Description of the task =>
Set each line of the data down exactly, please.

Exercise materials =>
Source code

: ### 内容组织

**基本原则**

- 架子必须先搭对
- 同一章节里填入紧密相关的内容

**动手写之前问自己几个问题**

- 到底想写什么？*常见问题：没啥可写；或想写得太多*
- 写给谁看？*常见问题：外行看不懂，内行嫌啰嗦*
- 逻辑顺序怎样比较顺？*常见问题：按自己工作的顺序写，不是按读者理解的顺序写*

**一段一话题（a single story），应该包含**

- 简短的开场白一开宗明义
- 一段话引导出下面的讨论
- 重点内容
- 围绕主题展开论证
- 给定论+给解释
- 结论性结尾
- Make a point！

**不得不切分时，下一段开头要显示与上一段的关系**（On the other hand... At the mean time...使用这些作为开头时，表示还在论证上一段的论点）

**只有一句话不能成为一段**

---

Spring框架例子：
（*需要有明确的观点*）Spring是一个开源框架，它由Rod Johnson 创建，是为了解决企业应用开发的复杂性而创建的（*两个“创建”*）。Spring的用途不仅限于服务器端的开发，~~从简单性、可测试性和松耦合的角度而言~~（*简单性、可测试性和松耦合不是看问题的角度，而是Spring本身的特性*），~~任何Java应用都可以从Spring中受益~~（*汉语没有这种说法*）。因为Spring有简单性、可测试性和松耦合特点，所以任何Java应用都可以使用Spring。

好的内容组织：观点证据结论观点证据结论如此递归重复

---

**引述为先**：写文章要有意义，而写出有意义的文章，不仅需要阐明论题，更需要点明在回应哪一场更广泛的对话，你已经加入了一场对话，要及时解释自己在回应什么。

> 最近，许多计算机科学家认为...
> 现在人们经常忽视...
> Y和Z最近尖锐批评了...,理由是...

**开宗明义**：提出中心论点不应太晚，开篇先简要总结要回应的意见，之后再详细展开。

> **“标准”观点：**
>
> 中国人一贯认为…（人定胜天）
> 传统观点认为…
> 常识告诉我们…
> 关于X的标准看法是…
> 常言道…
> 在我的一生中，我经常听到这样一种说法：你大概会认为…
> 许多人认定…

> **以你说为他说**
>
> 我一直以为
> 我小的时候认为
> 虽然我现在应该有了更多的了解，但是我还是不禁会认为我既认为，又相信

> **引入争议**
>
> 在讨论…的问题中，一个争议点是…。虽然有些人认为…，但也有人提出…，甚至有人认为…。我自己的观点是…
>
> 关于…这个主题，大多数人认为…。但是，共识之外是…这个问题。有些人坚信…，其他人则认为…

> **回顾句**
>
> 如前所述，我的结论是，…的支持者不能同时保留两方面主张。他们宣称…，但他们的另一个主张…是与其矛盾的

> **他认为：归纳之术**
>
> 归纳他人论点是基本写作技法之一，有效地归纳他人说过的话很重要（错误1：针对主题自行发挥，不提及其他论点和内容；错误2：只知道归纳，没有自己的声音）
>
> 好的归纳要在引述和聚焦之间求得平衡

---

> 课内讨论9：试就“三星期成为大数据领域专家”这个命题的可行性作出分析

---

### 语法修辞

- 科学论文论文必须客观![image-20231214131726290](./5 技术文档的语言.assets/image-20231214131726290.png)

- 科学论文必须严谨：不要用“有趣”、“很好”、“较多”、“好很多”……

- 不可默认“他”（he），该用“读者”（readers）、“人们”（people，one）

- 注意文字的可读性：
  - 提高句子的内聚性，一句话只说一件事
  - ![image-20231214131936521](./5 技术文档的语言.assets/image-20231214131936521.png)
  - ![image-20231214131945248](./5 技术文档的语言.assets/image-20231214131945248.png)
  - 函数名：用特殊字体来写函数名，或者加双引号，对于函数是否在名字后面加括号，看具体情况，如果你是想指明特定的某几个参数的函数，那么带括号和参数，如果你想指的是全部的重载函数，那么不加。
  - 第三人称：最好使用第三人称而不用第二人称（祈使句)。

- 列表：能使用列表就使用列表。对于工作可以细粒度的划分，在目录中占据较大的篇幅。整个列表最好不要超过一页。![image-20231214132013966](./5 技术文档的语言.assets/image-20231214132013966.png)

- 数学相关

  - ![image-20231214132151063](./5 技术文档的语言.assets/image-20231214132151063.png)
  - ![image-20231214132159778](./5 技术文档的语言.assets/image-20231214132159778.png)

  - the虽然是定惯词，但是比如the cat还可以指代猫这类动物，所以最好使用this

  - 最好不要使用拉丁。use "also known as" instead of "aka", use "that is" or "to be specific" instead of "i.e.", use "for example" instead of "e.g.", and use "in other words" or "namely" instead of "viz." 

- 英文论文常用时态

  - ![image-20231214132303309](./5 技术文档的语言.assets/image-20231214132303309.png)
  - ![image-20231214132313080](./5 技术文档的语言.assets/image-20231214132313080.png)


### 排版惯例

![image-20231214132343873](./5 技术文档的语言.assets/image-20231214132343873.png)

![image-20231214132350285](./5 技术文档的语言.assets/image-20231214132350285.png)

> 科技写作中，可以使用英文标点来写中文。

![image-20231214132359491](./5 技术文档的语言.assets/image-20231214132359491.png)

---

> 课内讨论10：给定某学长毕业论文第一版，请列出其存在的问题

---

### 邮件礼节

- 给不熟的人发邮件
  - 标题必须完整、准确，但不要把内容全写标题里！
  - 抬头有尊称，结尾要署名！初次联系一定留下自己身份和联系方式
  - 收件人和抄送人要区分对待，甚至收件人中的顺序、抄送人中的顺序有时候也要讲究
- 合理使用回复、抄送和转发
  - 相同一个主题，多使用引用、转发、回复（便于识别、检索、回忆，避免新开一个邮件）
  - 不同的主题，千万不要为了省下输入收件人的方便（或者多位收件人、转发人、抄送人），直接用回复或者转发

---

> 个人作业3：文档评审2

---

Task solution =>
Source code

: ### 内容组织

**基本原则**

- 架子必须先搭对
- 同一章节里填入紧密相关的内容

**动手写之前问自己几个问题**

- 到底想写什么？*常见问题：没啥可写；或想写得太多*
- 写给谁看？*常见问题：外行看不懂，内行嫌啰嗦*
- 逻辑顺序怎样比较顺？*常见问题：按自己工作的顺序写，不是按读者理解的顺序写*

**一段一话题（a single story），应该包含**

- 简短的开场白一开宗明义
- 一段话引导出下面的讨论
- 重点内容
- 围绕主题展开论证
- 给定论+给解释
- 结论性结尾
- Make a point！

**不得不切分时，下一段开头要显示与上一段的关系**（On the other hand... At the mean time...使用这些作为开头时，表示还在论证上一段的论点）

**只有一句话不能成为一段**

---

Spring框架例子：
（*需要有明确的观点*）Spring是一个开源框架，它由Rod Johnson 创建，是为了解决企业应用开发的复杂性而创建的（*两个“创建”*）。Spring的用途不仅限于服务器端的开发，~~从简单性、可测试性和松耦合的角度而言~~（*简单性、可测试性和松耦合不是看问题的角度，而是Spring本身的特性*），~~任何Java应用都可以从Spring中受益~~（*汉语没有这种说法*）。因为Spring有简单性、可测试性和松耦合特点，所以任何Java应用都可以使用Spring。

好的内容组织：观点证据结论观点证据结论如此递归重复

---

**引述为先**：写文章要有意义，而写出有意义的文章，不仅需要阐明论题，更需要点明在回应哪一场更广泛的对话，你已经加入了一场对话，要及时解释自己在回应什么。

> 最近，许多计算机科学家认为...
> 现在人们经常忽视...
> Y和Z最近尖锐批评了...,理由是...

**开宗明义**：提出中心论点不应太晚，开篇先简要总结要回应的意见，之后再详细展开。

> **“标准”观点：**
>
> 中国人一贯认为…（人定胜天）
> 传统观点认为…
> 常识告诉我们…
> 关于X的标准看法是…
> 常言道…
> 在我的一生中，我经常听到这样一种说法：你大概会认为…
> 许多人认定…

> **以你说为他说**
>
> 我一直以为
> 我小的时候认为
> 虽然我现在应该有了更多的了解，但是我还是不禁会认为我既认为，又相信

> **引入争议**
>
> 在讨论…的问题中，一个争议点是…。虽然有些人认为…，但也有人提出…，甚至有人认为…。我自己的观点是…
>
> 关于…这个主题，大多数人认为…。但是，共识之外是…这个问题。有些人坚信…，其他人则认为…

> **回顾句**
>
> 如前所述，我的结论是，…的支持者不能同时保留两方面主张。他们宣称…，但他们的另一个主张…是与其矛盾的

> **他认为：归纳之术**
>
> 归纳他人论点是基本写作技法之一，有效地归纳他人说过的话很重要（错误1：针对主题自行发挥，不提及其他论点和内容；错误2：只知道归纳，没有自己的声音）
>
> 好的归纳要在引述和聚焦之间求得平衡

---

> 课内讨论9：试就“三星期成为大数据领域专家”这个命题的可行性作出分析

---

### 语法修辞

- 科学论文论文必须客观![image-20231214131726290](./5 技术文档的语言.assets/image-20231214131726290.png)

- 科学论文必须严谨：不要用“有趣”、“很好”、“较多”、“好很多”……

- 不可默认“他”（he），该用“读者”（readers）、“人们”（people，one）

- 注意文字的可读性：
  - 提高句子的内聚性，一句话只说一件事
  - ![image-20231214131936521](./5 技术文档的语言.assets/image-20231214131936521.png)
  - ![image-20231214131945248](./5 技术文档的语言.assets/image-20231214131945248.png)
  - 函数名：用特殊字体来写函数名，或者加双引号，对于函数是否在名字后面加括号，看具体情况，如果你是想指明特定的某几个参数的函数，那么带括号和参数，如果你想指的是全部的重载函数，那么不加。
  - 第三人称：最好使用第三人称而不用第二人称（祈使句)。

- 列表：能使用列表就使用列表。对于工作可以细粒度的划分，在目录中占据较大的篇幅。整个列表最好不要超过一页。![image-20231214132013966](./5 技术文档的语言.assets/image-20231214132013966.png)

- 数学相关

  - ![image-20231214132151063](./5 技术文档的语言.assets/image-20231214132151063.png)
  - ![image-20231214132159778](./5 技术文档的语言.assets/image-20231214132159778.png)

  - the虽然是定惯词，但是比如the cat还可以指代猫这类动物，所以最好使用this

  - 最好不要使用拉丁。use "also known as" instead of "aka", use "that is" or "to be specific" instead of "i.e.", use "for example" instead of "e.g.", and use "in other words" or "namely" instead of "viz." 

- 英文论文常用时态

  - ![image-20231214132303309](./5 技术文档的语言.assets/image-20231214132303309.png)
  - ![image-20231214132313080](./5 技术文档的语言.assets/image-20231214132313080.png)


### 排版惯例

![image-20231214132343873](./5 技术文档的语言.assets/image-20231214132343873.png)

![image-20231214132350285](./5 技术文档的语言.assets/image-20231214132350285.png)

> 科技写作中，可以使用英文标点来写中文。

![image-20231214132359491](./5 技术文档的语言.assets/image-20231214132359491.png)

---

> 课内讨论10：给定某学长毕业论文第一版，请列出其存在的问题

---

### 邮件礼节

- 给不熟的人发邮件
  - 标题必须完整、准确，但不要把内容全写标题里！
  - 抬头有尊称，结尾要署名！初次联系一定留下自己身份和联系方式
  - 收件人和抄送人要区分对待，甚至收件人中的顺序、抄送人中的顺序有时候也要讲究
- 合理使用回复、抄送和转发
  - 相同一个主题，多使用引用、转发、回复（便于识别、检索、回忆，避免新开一个邮件）
  - 不同的主题，千万不要为了省下输入收件人的方便（或者多位收件人、转发人、抄送人），直接用回复或者转发

---

> 个人作业3：文档评审2

---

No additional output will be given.